## Work item
In how many lines of these records does the word "database" appear? Give the number by itself.

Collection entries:
::::::
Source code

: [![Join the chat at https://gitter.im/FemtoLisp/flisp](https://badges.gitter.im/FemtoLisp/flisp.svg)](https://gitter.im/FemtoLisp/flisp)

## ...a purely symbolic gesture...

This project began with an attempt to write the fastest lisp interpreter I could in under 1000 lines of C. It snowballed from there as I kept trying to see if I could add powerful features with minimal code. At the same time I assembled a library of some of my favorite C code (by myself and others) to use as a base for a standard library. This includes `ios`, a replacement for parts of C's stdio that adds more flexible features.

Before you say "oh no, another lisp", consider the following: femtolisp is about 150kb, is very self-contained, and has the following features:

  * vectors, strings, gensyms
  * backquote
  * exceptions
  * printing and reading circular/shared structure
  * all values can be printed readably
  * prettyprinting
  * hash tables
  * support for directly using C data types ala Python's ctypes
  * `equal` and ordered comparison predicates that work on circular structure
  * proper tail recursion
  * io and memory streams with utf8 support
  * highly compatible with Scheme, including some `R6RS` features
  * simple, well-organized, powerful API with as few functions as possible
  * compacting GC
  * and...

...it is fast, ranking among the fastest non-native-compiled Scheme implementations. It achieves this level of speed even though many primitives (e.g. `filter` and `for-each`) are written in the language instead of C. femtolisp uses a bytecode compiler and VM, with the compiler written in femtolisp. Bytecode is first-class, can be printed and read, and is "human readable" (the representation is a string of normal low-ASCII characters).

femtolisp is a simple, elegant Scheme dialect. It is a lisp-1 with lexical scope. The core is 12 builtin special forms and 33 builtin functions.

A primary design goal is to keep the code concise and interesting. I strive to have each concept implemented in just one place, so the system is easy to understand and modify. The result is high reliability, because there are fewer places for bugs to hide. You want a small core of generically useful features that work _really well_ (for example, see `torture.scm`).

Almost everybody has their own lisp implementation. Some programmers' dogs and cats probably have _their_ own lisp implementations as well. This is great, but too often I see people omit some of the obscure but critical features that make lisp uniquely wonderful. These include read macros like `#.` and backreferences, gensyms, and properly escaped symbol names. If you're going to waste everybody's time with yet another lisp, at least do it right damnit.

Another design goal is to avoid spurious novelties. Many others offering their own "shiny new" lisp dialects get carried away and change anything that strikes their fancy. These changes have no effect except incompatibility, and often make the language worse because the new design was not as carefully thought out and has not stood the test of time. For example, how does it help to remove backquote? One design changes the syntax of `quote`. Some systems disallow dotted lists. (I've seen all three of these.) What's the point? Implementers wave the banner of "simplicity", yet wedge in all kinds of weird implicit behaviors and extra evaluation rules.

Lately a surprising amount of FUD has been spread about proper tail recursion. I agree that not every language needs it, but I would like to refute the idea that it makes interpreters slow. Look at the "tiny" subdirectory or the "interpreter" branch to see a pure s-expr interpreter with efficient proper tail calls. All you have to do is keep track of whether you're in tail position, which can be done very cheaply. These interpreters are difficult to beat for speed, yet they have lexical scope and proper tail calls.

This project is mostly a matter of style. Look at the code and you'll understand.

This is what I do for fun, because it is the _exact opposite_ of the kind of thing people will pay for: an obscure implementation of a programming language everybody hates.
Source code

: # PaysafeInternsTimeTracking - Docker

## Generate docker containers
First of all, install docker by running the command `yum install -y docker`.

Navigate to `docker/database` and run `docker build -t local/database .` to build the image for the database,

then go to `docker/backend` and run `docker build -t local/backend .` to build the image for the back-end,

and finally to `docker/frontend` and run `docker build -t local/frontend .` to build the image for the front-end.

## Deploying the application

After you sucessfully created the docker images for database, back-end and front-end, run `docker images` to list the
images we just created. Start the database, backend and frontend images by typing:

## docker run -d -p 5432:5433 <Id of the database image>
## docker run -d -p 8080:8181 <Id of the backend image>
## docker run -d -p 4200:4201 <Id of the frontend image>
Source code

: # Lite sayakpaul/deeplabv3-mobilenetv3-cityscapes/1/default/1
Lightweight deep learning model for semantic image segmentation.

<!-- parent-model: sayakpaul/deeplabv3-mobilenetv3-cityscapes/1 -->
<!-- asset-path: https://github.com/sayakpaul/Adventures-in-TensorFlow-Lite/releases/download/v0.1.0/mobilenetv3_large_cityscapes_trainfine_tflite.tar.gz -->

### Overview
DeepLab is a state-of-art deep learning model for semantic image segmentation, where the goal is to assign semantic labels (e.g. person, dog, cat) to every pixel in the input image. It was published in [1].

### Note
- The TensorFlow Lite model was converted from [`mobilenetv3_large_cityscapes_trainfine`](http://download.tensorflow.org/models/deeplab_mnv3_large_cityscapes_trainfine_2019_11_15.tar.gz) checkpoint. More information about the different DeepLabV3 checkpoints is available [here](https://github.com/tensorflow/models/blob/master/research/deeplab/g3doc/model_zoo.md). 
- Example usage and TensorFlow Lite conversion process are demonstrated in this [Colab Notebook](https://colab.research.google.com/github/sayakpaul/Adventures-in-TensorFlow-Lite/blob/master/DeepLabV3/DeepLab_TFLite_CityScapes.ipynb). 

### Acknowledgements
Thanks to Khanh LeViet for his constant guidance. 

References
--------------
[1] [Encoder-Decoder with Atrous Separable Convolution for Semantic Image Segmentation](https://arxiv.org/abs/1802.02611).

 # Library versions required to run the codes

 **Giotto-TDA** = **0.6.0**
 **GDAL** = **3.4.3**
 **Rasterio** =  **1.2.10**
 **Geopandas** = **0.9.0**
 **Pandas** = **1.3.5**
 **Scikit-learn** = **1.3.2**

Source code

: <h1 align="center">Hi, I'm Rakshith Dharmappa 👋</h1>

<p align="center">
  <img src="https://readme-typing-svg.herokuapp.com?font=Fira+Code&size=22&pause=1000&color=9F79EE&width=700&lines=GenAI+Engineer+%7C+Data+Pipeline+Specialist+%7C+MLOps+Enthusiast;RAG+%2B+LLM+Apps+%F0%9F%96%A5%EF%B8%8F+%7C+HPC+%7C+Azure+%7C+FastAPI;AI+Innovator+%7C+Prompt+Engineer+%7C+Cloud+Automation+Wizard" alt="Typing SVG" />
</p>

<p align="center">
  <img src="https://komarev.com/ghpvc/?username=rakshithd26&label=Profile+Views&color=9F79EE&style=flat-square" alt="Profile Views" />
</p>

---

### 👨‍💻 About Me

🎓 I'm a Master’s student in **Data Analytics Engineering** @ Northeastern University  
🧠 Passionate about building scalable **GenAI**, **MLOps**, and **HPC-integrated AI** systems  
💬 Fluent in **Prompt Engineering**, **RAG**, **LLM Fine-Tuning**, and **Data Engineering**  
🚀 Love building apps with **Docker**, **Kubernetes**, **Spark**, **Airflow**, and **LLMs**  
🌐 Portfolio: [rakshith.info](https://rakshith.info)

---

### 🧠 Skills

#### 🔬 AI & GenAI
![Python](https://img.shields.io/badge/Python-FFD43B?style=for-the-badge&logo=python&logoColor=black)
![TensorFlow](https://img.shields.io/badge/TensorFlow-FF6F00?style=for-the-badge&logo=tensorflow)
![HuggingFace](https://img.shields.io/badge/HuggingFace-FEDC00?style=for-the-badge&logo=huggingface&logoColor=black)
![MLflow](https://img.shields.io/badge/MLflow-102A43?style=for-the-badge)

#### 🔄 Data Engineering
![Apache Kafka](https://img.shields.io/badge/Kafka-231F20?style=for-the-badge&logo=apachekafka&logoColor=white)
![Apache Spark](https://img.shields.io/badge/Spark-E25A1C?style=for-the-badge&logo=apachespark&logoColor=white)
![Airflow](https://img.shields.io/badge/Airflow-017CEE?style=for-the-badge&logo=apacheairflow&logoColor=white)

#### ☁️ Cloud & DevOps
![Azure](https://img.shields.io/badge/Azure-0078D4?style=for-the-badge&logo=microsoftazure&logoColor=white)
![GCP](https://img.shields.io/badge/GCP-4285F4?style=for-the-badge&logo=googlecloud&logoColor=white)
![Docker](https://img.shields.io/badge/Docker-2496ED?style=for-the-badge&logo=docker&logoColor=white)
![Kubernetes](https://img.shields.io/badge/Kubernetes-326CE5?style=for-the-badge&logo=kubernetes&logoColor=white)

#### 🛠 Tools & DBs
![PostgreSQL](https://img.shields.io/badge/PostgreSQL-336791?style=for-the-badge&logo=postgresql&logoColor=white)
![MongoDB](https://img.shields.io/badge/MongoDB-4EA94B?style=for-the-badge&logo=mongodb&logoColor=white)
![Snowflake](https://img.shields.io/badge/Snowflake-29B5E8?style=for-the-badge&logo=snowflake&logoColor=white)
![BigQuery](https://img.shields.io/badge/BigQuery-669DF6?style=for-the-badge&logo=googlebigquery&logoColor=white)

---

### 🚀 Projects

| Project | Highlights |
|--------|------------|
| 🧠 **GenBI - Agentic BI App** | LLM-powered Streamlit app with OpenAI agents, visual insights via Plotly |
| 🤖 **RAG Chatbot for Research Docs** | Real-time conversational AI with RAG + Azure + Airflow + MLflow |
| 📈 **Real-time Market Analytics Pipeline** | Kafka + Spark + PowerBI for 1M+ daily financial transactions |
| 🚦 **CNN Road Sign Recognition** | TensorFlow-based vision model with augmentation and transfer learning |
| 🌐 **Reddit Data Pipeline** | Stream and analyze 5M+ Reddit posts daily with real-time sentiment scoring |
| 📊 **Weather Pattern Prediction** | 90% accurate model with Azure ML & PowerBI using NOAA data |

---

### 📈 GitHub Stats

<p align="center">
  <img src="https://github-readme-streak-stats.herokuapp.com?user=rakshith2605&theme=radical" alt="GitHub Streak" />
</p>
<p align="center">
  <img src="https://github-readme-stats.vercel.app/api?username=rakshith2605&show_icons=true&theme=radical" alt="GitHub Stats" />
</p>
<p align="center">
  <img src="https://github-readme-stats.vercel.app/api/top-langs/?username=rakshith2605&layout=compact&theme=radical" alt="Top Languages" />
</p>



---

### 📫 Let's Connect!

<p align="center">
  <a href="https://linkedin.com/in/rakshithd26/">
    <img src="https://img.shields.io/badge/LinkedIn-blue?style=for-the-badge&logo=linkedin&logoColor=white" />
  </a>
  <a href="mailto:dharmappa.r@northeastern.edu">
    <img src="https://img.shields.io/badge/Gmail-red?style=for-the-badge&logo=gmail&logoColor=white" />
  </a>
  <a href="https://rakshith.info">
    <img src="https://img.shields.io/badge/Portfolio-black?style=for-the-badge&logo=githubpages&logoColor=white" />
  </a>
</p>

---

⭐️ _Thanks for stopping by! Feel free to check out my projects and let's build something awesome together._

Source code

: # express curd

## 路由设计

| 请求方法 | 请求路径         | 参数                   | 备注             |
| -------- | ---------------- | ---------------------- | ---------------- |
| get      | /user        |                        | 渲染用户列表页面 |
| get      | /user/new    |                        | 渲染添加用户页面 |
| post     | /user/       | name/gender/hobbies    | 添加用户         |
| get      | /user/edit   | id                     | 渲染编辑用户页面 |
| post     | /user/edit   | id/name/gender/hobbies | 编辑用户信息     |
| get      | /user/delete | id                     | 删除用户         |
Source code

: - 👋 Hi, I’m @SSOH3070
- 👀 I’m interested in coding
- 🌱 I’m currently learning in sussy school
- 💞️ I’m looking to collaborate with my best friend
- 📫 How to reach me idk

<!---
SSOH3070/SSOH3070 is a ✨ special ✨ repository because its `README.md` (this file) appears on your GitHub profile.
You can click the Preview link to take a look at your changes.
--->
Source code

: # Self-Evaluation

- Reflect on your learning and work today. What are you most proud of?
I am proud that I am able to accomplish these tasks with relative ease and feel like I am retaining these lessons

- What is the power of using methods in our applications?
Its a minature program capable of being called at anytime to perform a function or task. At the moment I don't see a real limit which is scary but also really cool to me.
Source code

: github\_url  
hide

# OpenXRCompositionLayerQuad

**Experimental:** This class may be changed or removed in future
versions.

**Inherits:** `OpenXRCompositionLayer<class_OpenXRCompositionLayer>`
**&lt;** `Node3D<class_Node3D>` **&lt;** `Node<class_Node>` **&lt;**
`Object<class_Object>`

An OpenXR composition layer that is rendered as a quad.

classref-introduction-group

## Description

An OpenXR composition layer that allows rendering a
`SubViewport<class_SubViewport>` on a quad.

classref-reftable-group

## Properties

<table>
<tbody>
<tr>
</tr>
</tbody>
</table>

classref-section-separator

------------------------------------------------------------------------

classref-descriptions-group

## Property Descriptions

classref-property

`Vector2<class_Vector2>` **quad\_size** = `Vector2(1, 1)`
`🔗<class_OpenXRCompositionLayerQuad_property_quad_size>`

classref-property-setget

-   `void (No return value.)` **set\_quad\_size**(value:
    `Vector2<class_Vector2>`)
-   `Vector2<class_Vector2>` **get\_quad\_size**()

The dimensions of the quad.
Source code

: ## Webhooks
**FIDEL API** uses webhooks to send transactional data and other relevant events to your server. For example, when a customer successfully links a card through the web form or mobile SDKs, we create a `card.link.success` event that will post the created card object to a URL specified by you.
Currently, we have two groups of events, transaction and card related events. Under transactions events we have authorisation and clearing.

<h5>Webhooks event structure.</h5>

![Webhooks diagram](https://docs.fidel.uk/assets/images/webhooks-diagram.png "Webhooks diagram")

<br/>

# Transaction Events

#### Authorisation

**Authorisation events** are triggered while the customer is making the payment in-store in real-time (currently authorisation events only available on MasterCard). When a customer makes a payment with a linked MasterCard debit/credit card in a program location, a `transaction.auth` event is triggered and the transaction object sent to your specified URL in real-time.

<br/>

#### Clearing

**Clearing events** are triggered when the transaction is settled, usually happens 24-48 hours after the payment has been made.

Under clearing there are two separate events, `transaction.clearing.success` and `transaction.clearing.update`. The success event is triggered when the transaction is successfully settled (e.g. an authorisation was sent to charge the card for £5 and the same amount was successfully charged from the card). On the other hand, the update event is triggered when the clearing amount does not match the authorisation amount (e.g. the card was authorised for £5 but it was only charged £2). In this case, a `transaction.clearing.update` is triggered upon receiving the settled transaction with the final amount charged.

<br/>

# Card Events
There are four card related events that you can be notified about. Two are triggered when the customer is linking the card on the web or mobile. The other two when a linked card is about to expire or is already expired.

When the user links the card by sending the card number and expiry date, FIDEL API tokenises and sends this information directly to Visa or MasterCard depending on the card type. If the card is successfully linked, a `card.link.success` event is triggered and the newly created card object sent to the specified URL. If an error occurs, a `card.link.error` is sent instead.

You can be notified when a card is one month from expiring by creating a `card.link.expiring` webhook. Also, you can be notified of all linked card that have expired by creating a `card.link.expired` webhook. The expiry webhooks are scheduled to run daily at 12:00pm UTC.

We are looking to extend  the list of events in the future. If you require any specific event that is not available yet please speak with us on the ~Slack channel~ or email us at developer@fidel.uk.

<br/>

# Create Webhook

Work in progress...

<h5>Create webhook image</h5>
::::::
## Task result
4